Kritik atau Intrik?

Katakan yang sebenarnya, bukan memaksakan yang bukan faktanya, karena resikonya anda akan tetap di sana, menikmati tabiat kebohongan, karena akhlak itu bentukan bukan datang sendirian.

Rabu, 28 Agustus 2019 | 21:26 WIB
0
484
Kritik atau Intrik?
Ilustrasi kritik (Foto: Hipwee)

Seperti sebuah wabah yang makin membesar pada 10 tahun terakhir, selain politisi yang memposisikan sebagai  oposisi, ada yang berlebel ulama, juga media televisi yang terus melakukan serangan kepada pemerintah dengan jubah kritik berisi intrik.

Dapat diihat dari keseharian kita, banyak orang yang kapasitasnya bukan dalam bidangnya berkomentar sesukanya, ada televisi yang selalu mengumpulkan manusia pembully tanpa risih, mereka menyasar pasar pembenci yang terus dibentuk agar kesadarannya terhadap kebenaran makin mati.

Dalam negara demokrasi dan masyarakat majemuk, serta perkembangan informasi yang cepat karena teknologi, sayangnya tidak dibarengi pengetahuan memadai, sehingga mereka sulit membedakan mana kritik mana intrik. Padahal sangat jelas bedanya, kritik adalah mengoreksi untuk tujuan kebenaran, sementara intrik hanya untuk menjatuhkan lawan dengan penyebaran kebohongan, yang sekarang lebih populer dengan sebutan hoaks.

Membudayakan kritik sangat diperlukan untuk tujuan kebaikan dan perbaikan, sebaliknya memelihara intrik akan menghancurkan. Dalam berpolitik, kritik dan oposisi dibutuhkan, tapi perlu diisi kecerdasan bukan asal disemburkan tanpa pemahaman yang bisa memghasilkan benturan dan pembodohan.

Kita lihat pra dan pasca pemilu, produksi intrik trendnya makin naik, semua lapisan yang merasa dikalahkan tidak pernah siuman, mereka yg pro oposisi terus membangun opini seolah yang benar itu salah dan sebaliknya.

Mereka masuk ke sendi sosial, baik agama, diskusi, ekonomi, dst.
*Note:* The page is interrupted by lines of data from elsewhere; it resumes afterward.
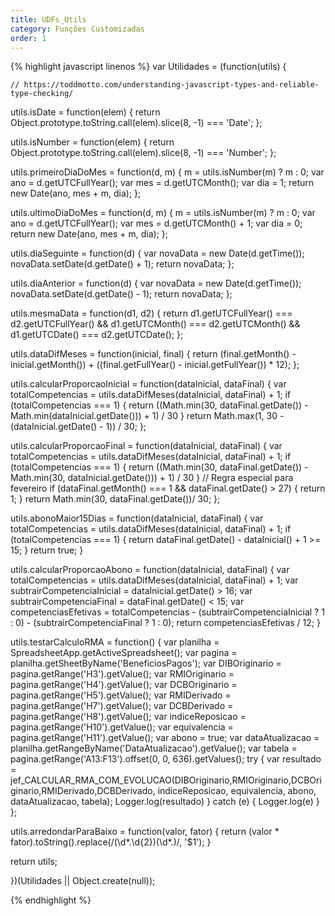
 ```yaml
---
title: UDFs_Utils
category: Funções Customizadas
order: 1
---
```

{% highlight javascript linenos %}
var Utilidades = (function(utils) {

    // https://toddmotto.com/understanding-javascript-types-and-reliable-type-checking/
  utils.isDate = function(elem) {
    return Object.prototype.toString.call(elem).slice(8, -1) === 'Date';
  };

  utils.isNumber = function(elem) {
    return Object.prototype.toString.call(elem).slice(8, -1) === 'Number';
  };

  utils.primeiroDiaDoMes = function(d, m) {
    m = utils.isNumber(m) ? m : 0;
    var ano = d.getUTCFullYear();
    var mes = d.getUTCMonth(); 
    var dia = 1; 
    return new Date(ano, mes + m, dia);
  };

  utils.ultimoDiaDoMes = function(d, m) {
    m = utils.isNumber(m) ? m : 0;
    var ano = d.getUTCFullYear();
    var mes = d.getUTCMonth() + 1; 
    var dia = 0; 
    return new Date(ano, mes + m, dia);
  };  
  
  utils.diaSeguinte = function(d) {
    var novaData = new Date(d.getTime());
    novaData.setDate(d.getDate() + 1);
    return novaData;
  };

  utils.diaAnterior = function(d) {
    var novaData = new Date(d.getTime());
    novaData.setDate(d.getDate() - 1);
    return novaData;
  };
  
  utils.mesmaData = function(d1, d2) {
    return d1.getUTCFullYear() === d2.getUTCFullYear() && d1.getUTCMonth() === d2.getUTCMonth() && d1.getUTCDate() === d2.getUTCDate();
  };
  
  utils.dataDifMeses = function(inicial, final) {
    return (final.getMonth() - inicial.getMonth()) + ((final.getFullYear() - inicial.getFullYear()) * 12);
  };
  
  utils.calcularProporcaoInicial = function(dataInicial, dataFinal) {
    var totalCompetencias = utils.dataDifMeses(dataInicial, dataFinal) + 1;
    if (totalCompetencias === 1) {
      return ((Math.min(30, dataFinal.getDate()) - Math.min(dataInicial.getDate())) + 1) / 30
    }
    return Math.max(1, 30 - (dataInicial.getDate() - 1)) / 30;
  };

  utils.calcularProporcaoFinal = function(dataInicial, dataFinal) {
    var totalCompetencias = utils.dataDifMeses(dataInicial, dataFinal) + 1;
    if (totalCompetencias === 1) {
      return ((Math.min(30, dataFinal.getDate()) - Math.min(30, dataInicial.getDate())) + 1) / 30
    }
    // Regra especial para fevereiro
    if (dataFinal.getMonth() === 1 && dataFinal.getDate() > 27) {
      return 1;
    }
    return Math.min(30, dataFinal.getDate())/ 30;
  }; 

  utils.abonoMaior15Dias = function(dataInicial, dataFinal) {
    var totalCompetencias = utils.dataDifMeses(dataInicial, dataFinal) + 1;
    if (totalCompetencias === 1) {
      return dataFinal.getDate() - dataInicial() + 1 >= 15;
    }
    return true;
  }
  
  utils.calcularProporcaoAbono = function(dataInicial, dataFinal) {
    var totalCompetencias = utils.dataDifMeses(dataInicial, dataFinal) + 1;
    var subtrairCompetenciaInicial = dataInicial.getDate() > 16;
    var subtrairCompetenciaFinal = dataFinal.getDate() < 15;
    var competenciasEfetivas = totalCompetencias - (subtrairCompetenciaInicial ? 1 : 0) - (subtrairCompetenciaFinal ? 1 : 0);
    return competenciasEfetivas / 12;
  }  

  utils.testarCalculoRMA = function() {
    var planilha = SpreadsheetApp.getActiveSpreadsheet();
    var pagina = planilha.getSheetByName('BeneficiosPagos');
    var DIBOriginario = pagina.getRange('H3').getValue();
    var RMIOriginario = pagina.getRange('H4').getValue();
    var DCBOriginario = pagina.getRange('H5').getValue();
    var RMIDerivado = pagina.getRange('H7').getValue();
    var DCBDerivado = pagina.getRange('H8').getValue();
    var indiceReposicao = pagina.getRange('H10').getValue();
    var equivalencia = pagina.getRange('H11').getValue(); 
    var abono = true;
    var dataAtualizacao = planilha.getRangeByName('DataAtualizacao').getValue();
    var tabela = pagina.getRange('A13:F13').offset(0, 0, 636).getValues();
    try {
      var resultado = jef_CALCULAR_RMA_COM_EVOLUCAO(DIBOriginario,RMIOriginario,DCBOriginario,RMIDerivado,DCBDerivado, indiceReposicao, equivalencia, abono, dataAtualizacao, tabela);
      Logger.log(resultado)
    } catch (e) {
      Logger.log(e)
    }
  };
  
  utils.arredondarParaBaixo = function(valor, fator) {
    return (valor * fator).toString().replace(/(\d*\.\d{2})(\d*.)/, '$1');
  }

  return utils;

})(Utilidades || Object.create(null));


{% endhighlight %}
Mereka tidak menyisakan atau bahkan serpihan sebuah kebaikan untuk di yakan, semua disalahkan, agama tetangganya, warna kulit temannya, padahal raut mukanya nyaris tak beraturan antara gigi dan bibir berlomba melompat keluar.

Orang orang tua uzur semi dungu dijejer di ruang pamer sebuah stasiun televisi membahas ekonomi, padahal mereka cuma ngerti lenong betawi. Ini sama saja kita disuruh nonton katanya ada ikan memanjat pohon, sampai mati lemas, kehabisan oksigen, dia akan tetap diair.

Jadi, katakanlah yang sebenarnya, bukan memaksakan yang bukan faktanya, karena resikonya anda akan tetap di sana, menikmati tabiat kebohongan, karena akhlak itu bentukan bukan datang sendirian.